The bill accomplishes all that by doing a few things: Codifying a couple opinions from Washington Attorneys General that allow medical practitioners with the relevant training to perform abortions, replacing gendered language with gender-neutral language, and prohibiting the state from criminalizing someone for managing their own abortion.

Though the two opinions from Democratic Attorneys General (one 2004 opinion from Christine Gregoire, and one 2019 opinion from Bob Ferguson) authorize property licensed Advanced Registered Nurse Practitioners (ARNP) and Physician Assistants (PA) to perform abortions, they're only opinions. Cementing those opinions into state statute would add a sense of security for qualified PAs and ARNPs who want to provide abortions but who feel nervous about doing so without the full force of state law behind them. Advocates hope that sense of security might spur more of the state's ~10,000 PAs and ARNPs to step up and help address the coming surge.

The need for more providers, as Megan Burbank reported for Crosscut, looks particularly intense east of the mountains, "where there are only five abortion clinics, all operated by Planned Parenthood, and where clinicians already routinely see out-of-state patients."

As a matter of course, Republicans on the Senate floor wasted a bunch of time flipping shit about all of this.

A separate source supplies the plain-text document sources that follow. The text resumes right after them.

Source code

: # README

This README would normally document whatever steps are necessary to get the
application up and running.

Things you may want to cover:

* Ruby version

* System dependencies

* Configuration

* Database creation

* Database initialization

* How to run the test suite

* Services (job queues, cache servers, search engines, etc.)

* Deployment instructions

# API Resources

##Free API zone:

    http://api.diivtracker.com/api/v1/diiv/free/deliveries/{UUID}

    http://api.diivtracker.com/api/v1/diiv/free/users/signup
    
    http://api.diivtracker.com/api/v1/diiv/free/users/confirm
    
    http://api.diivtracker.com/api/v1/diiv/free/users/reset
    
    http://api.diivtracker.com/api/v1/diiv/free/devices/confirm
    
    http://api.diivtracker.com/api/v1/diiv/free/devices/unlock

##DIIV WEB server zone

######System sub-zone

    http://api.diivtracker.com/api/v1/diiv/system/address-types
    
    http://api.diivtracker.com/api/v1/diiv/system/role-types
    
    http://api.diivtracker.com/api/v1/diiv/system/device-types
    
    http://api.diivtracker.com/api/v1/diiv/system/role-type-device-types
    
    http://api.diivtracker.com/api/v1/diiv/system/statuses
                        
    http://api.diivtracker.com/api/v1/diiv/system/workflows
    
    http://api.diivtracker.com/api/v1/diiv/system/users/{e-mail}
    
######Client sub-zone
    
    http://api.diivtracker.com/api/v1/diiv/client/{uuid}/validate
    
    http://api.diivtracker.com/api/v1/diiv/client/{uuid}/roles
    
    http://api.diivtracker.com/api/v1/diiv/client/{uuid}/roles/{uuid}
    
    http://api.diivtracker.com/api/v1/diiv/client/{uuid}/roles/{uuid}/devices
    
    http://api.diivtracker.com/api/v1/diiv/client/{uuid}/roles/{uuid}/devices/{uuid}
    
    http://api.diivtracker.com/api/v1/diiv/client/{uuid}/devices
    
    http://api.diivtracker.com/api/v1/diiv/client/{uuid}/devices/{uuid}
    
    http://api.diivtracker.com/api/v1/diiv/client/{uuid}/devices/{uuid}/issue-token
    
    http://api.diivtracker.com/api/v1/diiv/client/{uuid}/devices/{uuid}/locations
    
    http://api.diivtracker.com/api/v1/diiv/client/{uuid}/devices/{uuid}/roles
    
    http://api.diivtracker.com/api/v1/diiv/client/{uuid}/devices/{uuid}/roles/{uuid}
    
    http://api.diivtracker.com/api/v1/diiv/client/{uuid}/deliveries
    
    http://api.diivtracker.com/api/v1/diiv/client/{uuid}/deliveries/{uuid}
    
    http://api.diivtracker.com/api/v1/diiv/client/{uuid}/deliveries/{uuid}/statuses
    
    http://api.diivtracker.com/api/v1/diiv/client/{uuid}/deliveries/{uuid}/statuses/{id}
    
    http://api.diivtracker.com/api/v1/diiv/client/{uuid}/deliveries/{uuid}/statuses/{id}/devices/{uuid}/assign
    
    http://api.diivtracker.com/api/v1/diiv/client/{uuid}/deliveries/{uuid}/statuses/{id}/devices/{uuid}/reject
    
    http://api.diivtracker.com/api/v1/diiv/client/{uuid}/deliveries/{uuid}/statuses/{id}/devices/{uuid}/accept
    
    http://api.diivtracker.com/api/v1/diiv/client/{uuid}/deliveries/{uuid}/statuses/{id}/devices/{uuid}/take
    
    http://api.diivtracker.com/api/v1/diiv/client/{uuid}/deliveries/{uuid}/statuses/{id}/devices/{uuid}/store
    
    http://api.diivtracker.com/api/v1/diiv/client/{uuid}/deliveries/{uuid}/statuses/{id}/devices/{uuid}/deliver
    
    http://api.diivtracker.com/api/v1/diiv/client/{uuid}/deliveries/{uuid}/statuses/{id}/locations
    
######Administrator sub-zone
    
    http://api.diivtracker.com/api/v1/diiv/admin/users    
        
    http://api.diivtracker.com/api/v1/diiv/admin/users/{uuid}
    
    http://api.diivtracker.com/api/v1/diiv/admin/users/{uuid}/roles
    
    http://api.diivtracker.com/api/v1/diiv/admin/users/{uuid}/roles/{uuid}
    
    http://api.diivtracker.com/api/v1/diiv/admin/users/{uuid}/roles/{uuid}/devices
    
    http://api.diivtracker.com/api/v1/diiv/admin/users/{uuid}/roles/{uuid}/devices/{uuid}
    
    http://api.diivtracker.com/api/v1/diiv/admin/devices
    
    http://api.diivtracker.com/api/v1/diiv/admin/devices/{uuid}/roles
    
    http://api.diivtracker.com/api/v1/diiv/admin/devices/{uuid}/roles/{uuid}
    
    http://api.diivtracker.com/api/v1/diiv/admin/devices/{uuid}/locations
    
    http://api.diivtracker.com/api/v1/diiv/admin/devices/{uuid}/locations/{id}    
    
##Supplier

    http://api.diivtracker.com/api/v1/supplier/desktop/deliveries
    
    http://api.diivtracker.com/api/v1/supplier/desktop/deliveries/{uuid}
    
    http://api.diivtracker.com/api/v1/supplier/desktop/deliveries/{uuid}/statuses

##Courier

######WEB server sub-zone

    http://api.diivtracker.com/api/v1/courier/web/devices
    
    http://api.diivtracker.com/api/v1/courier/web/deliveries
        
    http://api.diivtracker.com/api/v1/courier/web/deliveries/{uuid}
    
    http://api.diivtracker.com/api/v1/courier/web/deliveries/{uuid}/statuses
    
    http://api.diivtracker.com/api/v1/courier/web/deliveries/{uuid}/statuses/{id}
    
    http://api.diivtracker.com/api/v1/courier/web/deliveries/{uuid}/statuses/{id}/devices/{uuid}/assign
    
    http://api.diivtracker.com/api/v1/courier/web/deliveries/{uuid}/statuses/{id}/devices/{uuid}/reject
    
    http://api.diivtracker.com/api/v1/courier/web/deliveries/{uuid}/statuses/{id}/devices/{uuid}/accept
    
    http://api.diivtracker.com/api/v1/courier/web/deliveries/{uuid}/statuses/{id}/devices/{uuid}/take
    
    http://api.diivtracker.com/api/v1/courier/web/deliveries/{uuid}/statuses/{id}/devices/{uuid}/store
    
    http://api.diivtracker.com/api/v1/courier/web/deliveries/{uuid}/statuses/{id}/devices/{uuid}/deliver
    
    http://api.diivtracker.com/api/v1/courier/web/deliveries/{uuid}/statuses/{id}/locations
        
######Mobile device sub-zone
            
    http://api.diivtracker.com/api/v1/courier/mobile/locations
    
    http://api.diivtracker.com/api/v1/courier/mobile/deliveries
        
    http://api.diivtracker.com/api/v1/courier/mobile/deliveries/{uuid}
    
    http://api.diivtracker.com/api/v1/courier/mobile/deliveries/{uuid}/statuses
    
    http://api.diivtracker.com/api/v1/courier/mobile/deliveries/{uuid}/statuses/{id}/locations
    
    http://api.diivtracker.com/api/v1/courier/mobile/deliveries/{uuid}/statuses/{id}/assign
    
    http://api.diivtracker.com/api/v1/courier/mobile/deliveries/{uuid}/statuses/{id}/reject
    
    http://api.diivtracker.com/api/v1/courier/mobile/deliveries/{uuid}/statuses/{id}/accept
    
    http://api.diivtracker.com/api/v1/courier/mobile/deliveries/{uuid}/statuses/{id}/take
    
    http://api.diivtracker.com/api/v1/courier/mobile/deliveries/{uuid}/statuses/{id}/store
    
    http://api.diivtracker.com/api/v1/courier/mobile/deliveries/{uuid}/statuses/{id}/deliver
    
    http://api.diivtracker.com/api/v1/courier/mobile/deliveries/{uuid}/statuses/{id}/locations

Rather than openly admitting her disbelief in the existence of trans, nonbinary, and gender-nonconforming people, Republican Senator Judy Warnick expressed lots of "confusion" over the need to use gender-neutral language in the bill, but most of the "debate" centered on credentials and on that liability issue.

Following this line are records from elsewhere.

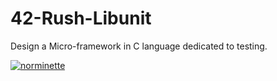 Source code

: # 42-Rush-Libunit
Design a Micro-framework in C language dedicated to testing.

[![norminette](https://github.com/Alexdelia/42-Rush-Libunit/actions/workflows/norminette.yml/badge.svg)](https://github.com/Alexdelia/42-Rush-Libunit/actions/workflows/norminette.yml)
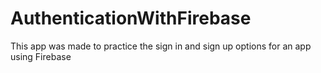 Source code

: # AuthenticationWithFirebase
 This app was made to practice the sign in and sign up options for an app using Firebase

On the former issue, Republican Sen. Phil Fortunato led the way, twice suggesting that the bill allowed janitors to perform abortions. "What is a health care provider? Is that, could that be the janitor in a hospital?" he said during discussion of an amendment. In his remarks on the bill's final passage, he invented an edge case, expressed confusion over the definition of health care provider, and again said, "Is that the janitor that cleans up in a hospital?"

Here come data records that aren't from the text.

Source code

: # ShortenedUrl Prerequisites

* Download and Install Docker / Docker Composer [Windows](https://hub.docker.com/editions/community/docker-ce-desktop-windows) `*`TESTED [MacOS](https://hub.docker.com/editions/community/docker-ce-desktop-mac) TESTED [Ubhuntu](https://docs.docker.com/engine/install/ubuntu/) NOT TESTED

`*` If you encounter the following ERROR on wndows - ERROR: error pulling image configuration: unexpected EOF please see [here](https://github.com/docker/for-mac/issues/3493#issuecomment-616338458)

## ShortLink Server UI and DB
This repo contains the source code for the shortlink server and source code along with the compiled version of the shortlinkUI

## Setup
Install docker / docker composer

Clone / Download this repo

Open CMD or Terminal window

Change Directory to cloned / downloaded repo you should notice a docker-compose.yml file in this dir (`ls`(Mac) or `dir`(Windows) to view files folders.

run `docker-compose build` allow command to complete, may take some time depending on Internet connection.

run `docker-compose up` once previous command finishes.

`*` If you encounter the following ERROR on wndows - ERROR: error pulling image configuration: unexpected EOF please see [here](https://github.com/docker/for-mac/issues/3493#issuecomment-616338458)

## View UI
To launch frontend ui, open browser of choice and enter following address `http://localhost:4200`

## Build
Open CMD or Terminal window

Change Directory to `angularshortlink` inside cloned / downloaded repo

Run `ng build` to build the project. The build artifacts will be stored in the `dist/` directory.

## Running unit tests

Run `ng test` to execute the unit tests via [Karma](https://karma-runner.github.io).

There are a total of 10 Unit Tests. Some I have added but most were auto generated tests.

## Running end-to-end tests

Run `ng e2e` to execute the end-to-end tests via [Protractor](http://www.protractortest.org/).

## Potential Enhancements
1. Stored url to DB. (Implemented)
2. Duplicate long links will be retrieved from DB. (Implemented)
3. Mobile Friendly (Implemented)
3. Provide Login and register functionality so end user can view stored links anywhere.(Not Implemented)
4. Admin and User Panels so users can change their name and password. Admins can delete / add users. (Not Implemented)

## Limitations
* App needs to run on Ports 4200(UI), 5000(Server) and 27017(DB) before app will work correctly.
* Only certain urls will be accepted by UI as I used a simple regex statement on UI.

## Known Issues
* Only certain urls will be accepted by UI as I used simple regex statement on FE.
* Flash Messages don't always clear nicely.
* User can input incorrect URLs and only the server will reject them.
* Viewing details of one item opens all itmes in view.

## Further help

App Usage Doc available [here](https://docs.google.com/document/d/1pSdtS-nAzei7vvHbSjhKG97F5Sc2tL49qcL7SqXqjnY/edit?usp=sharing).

Expect to hear "this year Democrats in Olympia passed a bill to let janitors do abortions!!!" on the campaign trail, even though it's not true. The bill authorizes "a physician, physician assistant, advanced registered nurse practitioner, or other health care provider acting within the provider's scope of practice" to provide abortions. The bill defines "health care provider" as a "person regulated under Title 18 RCW to practice health or health-related services or otherwise practicing health care services in this state consistent with state law," which does not include janitors.

Republicans also freaked out about the section of the bill that prevents the state from criminalizing people for ending their own pregnancies, or from criminalizing people who aid or assist a pregnant person "exercising their right to reproductive freedom with their voluntary consent." Practically, this section essentially shields people from lawsuits when they take an abortion pill without medical supervision or help secure an abortion pill for a pregnant person who wants one.

Though Washington doesn't currently criminalize people for terminating their own pregnancies, that doesn't stop people from trying. Just last year, cops in Spokane obtained a warrant to investigate a woman for potential "criminal mistreatment of a child" after she had a miscarriage in a hotel. Though the cops never filed criminal charges, a lawyer for the nonprofit IfWhenHow told the outlet "she could not find any reason to suspect a crime in the warrant filed in Spokane County Superior Court." Passing a law to stop people from even trying that kinda shit seems like the least we could do given the current makeup of the nation's highest Court.

In what's shaping up to be a not-so-stellar session for progressive policy, HB 1851 looks like one of the good and urgently needed bills Democrats pushed through this year despite much bleating and gnashing of teeth from the other side.